Bir yangından kurtulan öykü parçacıkları...


I. 

Boşluğa kurulu saatim çaldı. Gözlerimi yeni güne açtım bomboş. Yine. Yüreğim ağzımdan taşacakmış gibi dopdolu. Hep. Zihnim amaçsız bir öfkeye gebe. Bazen. Yataktan doğrulsam tavandaki beyaz denize düşüp boğulacağım. Sanırım. Doğrulmazsam bembeyaz taşlaşacağım. Belki. Üçüncü bir yol vardır. Kim bilir. Çaldı saatim kurulu boşluğa.

       

II. 

Zamanın koyu tülü iner nesnelerin üzerine. Öznesi kayıp cümleler kıyıya vurur. Usulca eğilip toplarsın. Göçebelikten sürgünlüğe terfi eden varoluşun, yalnızlıkla harmanlanan şekerli bir sakinliği solur. Keşif için sefere gönderdiğin tüm hayalet gemilerin asla dönmeyeceğini kulağına fısıldar kum kokulu bir rüzgar. Pusulasına ve haritalarına bakmaktan denizi yaşayamamış kayıp kaptanların çıldırış seslerini taklit eder martılar.

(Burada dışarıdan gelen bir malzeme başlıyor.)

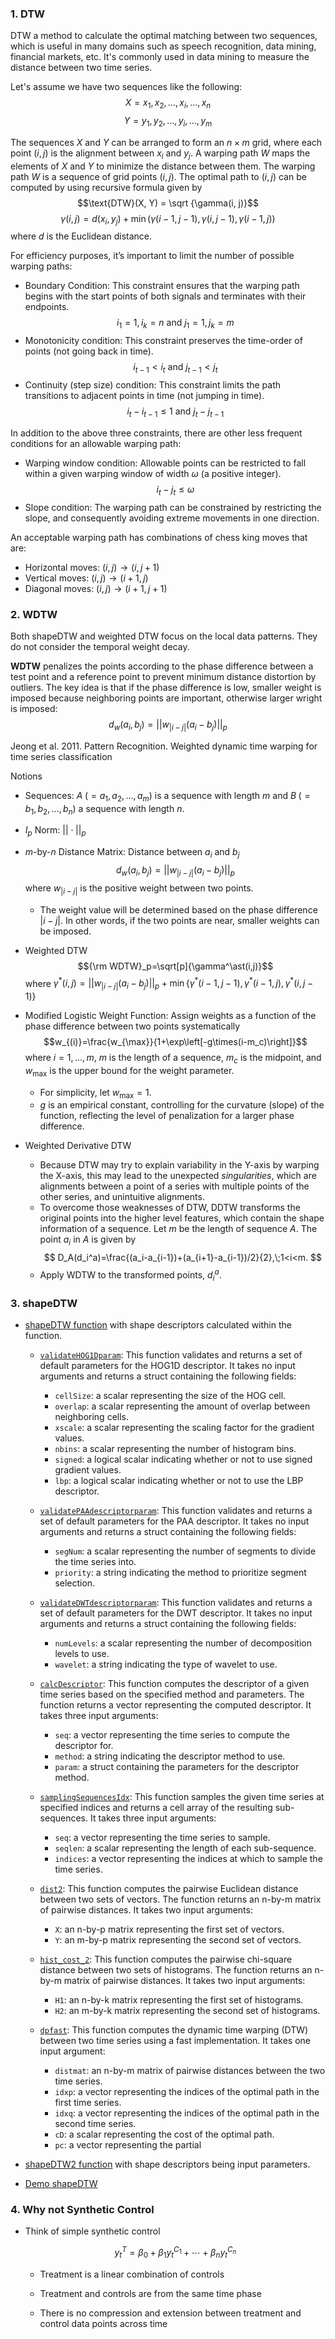 ### 1. DTW
DTW a method to calculate the optimal matching between two sequences, which is useful in many domains such as speech recognition, data mining, financial markets, etc. It's commonly used in data mining to measure the distance between two time series.

Let's assume we have two sequences like the following:
$$X = x_1, x_2, \dots, x_i, \dots, x_n$$
$$Y = y_1, y_2, \dots, y_i, \dots, y_m$$

The sequences $X$ and $Y$ can be arranged to form an $n\times m$ grid, where each point $(i,j)$ is the alignment between $x_i$ and $y_j$. A warping path $W$ maps the elements of $X$ and $Y$ to minimize the distance between them. The warping path $W$ is a sequence of grid points $(i,j)$. The optimal path to $(i, j)$ can be computed by using recursive formula given by
$$\text{DTW}(X, Y) = \sqrt {\gamma(i, j)}$$
$$\gamma(i, j) = d(x_i, y_j) + \min (\gamma(i-1, j-1), \gamma(i, j-1), \gamma(i-1, j))$$
where $d$ is the Euclidean distance. 

For efficiency purposes, it’s important to limit the number of possible warping paths:
- Boundary Condition: This constraint ensures that the warping path begins with the start points of both signals and terminates with their endpoints.
$$i_1 = 1, i_k = n \text{ and } j_1 = 1, j_k = m$$
- Monotonicity condition: This constraint preserves the time-order of points (not going back in time).
$$i_{t-1} < i_t \text{ and } j_{t-1} < j_t$$
- Continuity (step size) condition: This constraint limits the path transitions to adjacent points in time (not jumping in time).
$$i_t - i_{t-1} \leq 1 \text{ and } j_t - j_{t-1}$$

In addition to the above three constraints, there are other less frequent conditions for an allowable warping path:

- Warping window condition: Allowable points can be restricted to fall within a given warping window of width $\omega$ (a positive integer).
$$i_t - j_t \leq \omega$$
- Slope condition: The warping path can be constrained by restricting the slope, and consequently avoiding extreme movements in one direction.

An acceptable warping path has combinations of chess king moves that are:
- Horizontal moves: $(i,j) \rightarrow (i, j+1)$
- Vertical moves: $(i,j) \rightarrow (i+1, j)$
- Diagonal  moves: $(i,j) \rightarrow (i+1, j+1)$

### 2. WDTW

Both shapeDTW and weighted DTW focus on the local data patterns. They do not consider the temporal weight decay.

__WDTW__ penalizes the points according to the phase difference between a test point and a reference point to prevent minimum distance distortion by outliers. The key idea is that if the phase difference is low, smaller weight is imposed because neighboring points are important, otherwise larger wright is imposed:
$$d_w(a_i, b_j) = ||w_{|i-j|} (a_i - b_j)||_p$$


Jeong et al. 2011. Pattern Recognition. Weighted dynamic time warping for time series classification

Notions

+ Sequences: $A\;(= a_1, a_2, \dots, a_m)$ is a sequence with length $m$ and $B\;(= b_1, b_2, \dots, b_n)$ a sequence with length $n$.
+ $I_p$ Norm: $||\cdot||_p$
+ $m$-by-$n$ Distance Matrix: Distance between $a_i$ and $b_j$
    $$d_w(a_i, b_j) = ||w_{|i-j|} (a_i - b_j)||_p$$
    where $w_{|i-j|}$ is the positive weight between two points. 
    + The weight value will be determined based on the
phase difference $|i-j|$. In other words, if the two points are
near, smaller weights can be imposed.
+ Weighted DTW
    $${\rm WDTW}_p=\sqrt[p]{\gamma^\ast(i,j)}$$
    where $\gamma^\ast(i,j)=||w_{|i-j|}(a_i-b_j)||_p+\min\left\{\gamma^\ast(i-1,j-1),\gamma^\ast(i-1,j),\gamma^\ast(i,j-1)\right\}$
+ Modified Logistic Weight Function: Assign weights as a
function of the phase difference between two points systematically
    $$w_{(i)}=\frac{w_{\max}}{1+\exp\left[-g\times(i-m_c)\right]}$$
    where $i=1,\dots,m$, $m$ is the length of a sequence, $m_c$ is the midpoint, and $w_{\max}$ is the upper bound for the weight parameter.
    
    + For simplicity, let $w_{\max}=1$.
    + $g$ is an empirical constant, controlling for the curvature (slope) of the function, reflecting the level of penalization for a larger phase difference.
+ Weighted Derivative DTW
    
    + Because DTW may try to explain variability in the Y-axis by warping the X-axis, this may lead to the unexpected *singularities*, which are alignments between a point of a series with multiple points of the other series, and unintuitive alignments.
    + To overcome those weaknesses of DTW, DDTW transforms the original points into the higher level features, which contain the shape information of a sequence. Let $m$ be the length of sequence $A$. The point $a_i$ in $A$ is given by
    $$
    D_A(d_i^a)=\frac{(a_i-a_{i-1})+(a_{i+1}-a_{i-1})/2}{2},\;1<i<m.
    $$
    + Apply WDTW to the transformed points, $d_i^a$. 




### 3. shapeDTW

- [shapeDTW function](https://github.com/jiapingz/shapeDTW/blob/master/shapeDTW/ElasticMeasure/shapeDTW/shapeDTW.m) with shape descriptors calculated within the function.

    - [``validateHOG1Dparam``](https://github.com/jiapingz/shapeDTW/blob/master/shapeDTW/descriptors/validateHOG1DDSPparam.m): This function validates and returns a set of default parameters for the HOG1D descriptor. It takes no input arguments and  returns a struct containing the following fields:
       - ``cellSize``: a scalar representing the size of the HOG cell.
       - ``overlap``: a scalar representing the amount of overlap between neighboring cells.
       - ``xscale``: a scalar representing the scaling factor for the gradient values.
       - ``nbins``: a scalar representing the number of histogram bins.
       - ``signed``: a logical scalar indicating whether or not to use signed gradient values.
       - ``lbp``: a logical scalar indicating whether or not to use the LBP descriptor.

    - [``validatePAAdescriptorparam``](https://github.com/jiapingz/shapeDTW/blob/master/shapeDTW/descriptors/validatePAAdescriptorparam.m): This function validates and returns a set of default parameters for the PAA descriptor. It takes no input arguments and returns a struct containing the following fields:
       - ``segNum``: a scalar representing the number of segments to divide the time series into.
       - ``priority``: a string indicating the method to prioritize segment selection.

    - [``validateDWTdescriptorparam``](https://github.com/jiapingz/shapeDTW/blob/master/shapeDTW/descriptors/validateDWTdescriptorparam.m): This function validates and returns a set of default parameters for the DWT descriptor. It takes no input arguments and returns a struct containing the following fields:
       - ``numLevels``: a scalar representing the number of decomposition levels to use.
       - ``wavelet``: a string indicating the type of wavelet to use.

    - [``calcDescriptor``](https://github.com/jiapingz/shapeDTW/blob/master/shapeDTW/descriptors/calcDescriptor.m): This function computes the descriptor of a given time series based on the specified method and parameters. The function returns a vector representing the computed descriptor. It takes three input arguments:
       - ``seq``: a vector representing the time series to compute the descriptor for.
       - ``method``: a string indicating the descriptor method to use.
       - ``param``: a struct containing the parameters for the descriptor method. 
       
     - [``samplingSequencesIdx``](https://github.com/jiapingz/shapeDTW/blob/master/shapeDTW/sampling/samplingSequencesIdx.m): This function samples the given time series at specified indices and returns a cell array of the resulting sub-sequences. It takes three input arguments:
         - ``seq``: a vector representing the time series to sample.
         - ``seqlen``: a scalar representing the length of each sub-sequence.
         - ``indices``: a vector representing the indices at which to sample the time series.

     - [``dist2``](https://github.com/jiapingz/shapeDTW/blob/master/shapeDTW/descriptors/shape-context/dist2.m): This function computes the pairwise Euclidean distance between two sets of vectors. The function returns an n-by-m matrix of pairwise distances. It takes two input arguments:
         - ``X``: an n-by-p matrix representing the first set of vectors.
         - ``Y``: an m-by-p matrix representing the second set of vectors.

     - [``hist_cost_2``](https://github.com/jiapingz/shapeDTW/blob/master/shapeDTW/descriptors/shape-context/hist_cost_2.m): This function computes the pairwise chi-square distance between two sets of histograms. The function returns an n-by-m matrix of pairwise distances. It takes two input arguments:
         - ``H1``: an n-by-k matrix representing the first set of histograms.
         - ``H2``: an m-by-k matrix representing the second set of histograms.

     - [``dpfast``](https://github.com/jiapingz/shapeDTW/blob/master/shapeDTW/ElasticMeasure/DanEllis/dpfast.m): This function computes the dynamic time warping (DTW) between two time series using a fast implementation. It takes one input argument:
         - ``distmat``: an n-by-m matrix of pairwise distances between the two time series.
         - ``idxp``: a vector representing the indices of the optimal path in the first time series.
         - ``idxq``: a vector representing the indices of the optimal path in the second time series.
         - ``cD``: a scalar representing the cost of the optimal path.
         - ``pc``: a vector representing the partial
         
- [shapeDTW2 function](https://github.com/jiapingz/shapeDTW/blob/master/shapeDTW/ElasticMeasure/shapeDTW/shapeDTW2.m) with shape descriptors being input parameters.
- [Demo shapeDTW](https://github.com/jiapingz/shapeDTW/blob/master/shapeDTW/demo_shapeDTW.m)


### 4. Why not Synthetic Control

+ Think of simple synthetic control
  
  $$y_t^T=\beta_0+\beta_1y_t^{C_1}+\cdots+\beta_ny_t^{C_n}$$
  
  + Treatment is a linear combination of controls
  
  + Treatment and controls are from the same time phase
  
  + There is no compression and extension between treatment and control data points across time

Avucundaki bir tutam kum azar azar öbür avucuna akar. İşte, her şey bunun içinmiş. Bir avucundan diğerine… İşte, her şey bu kadarmış. Zamanın koyu tülü, öznesi kayıp cümleler ve kum.

           

III. 

Ceplerim maskelerle doludur. İlk izlenimlerini mutlak gerçek belleyip sonsuz bir örtü gibi zamanın ve mekanın üzerine serenler her bir yüzümü benmişim sanırlar. Başkalarına kişilikler ve değerler biçmekten usanmayanların çağında her bir suretim kendi rolünü oynar hayat tiyatrosunda. Adıma yazılan tüm senaryoları bin bir yansımanın içinde boğup sayfalardan oluk oluk taşacak kadar çoktur maskelerim. Bir meyvenin üst üste binmiş kabukları gibi soyuldukça ardından yenisi çıkagelir. Gerçek yüzüm? Buna hazır olduğunuz yalanına nasıl kandınız? Ya siz? Aynalardaki yanılsamalı yansımalarınız? Kendinizi maskesiz mi sandınız?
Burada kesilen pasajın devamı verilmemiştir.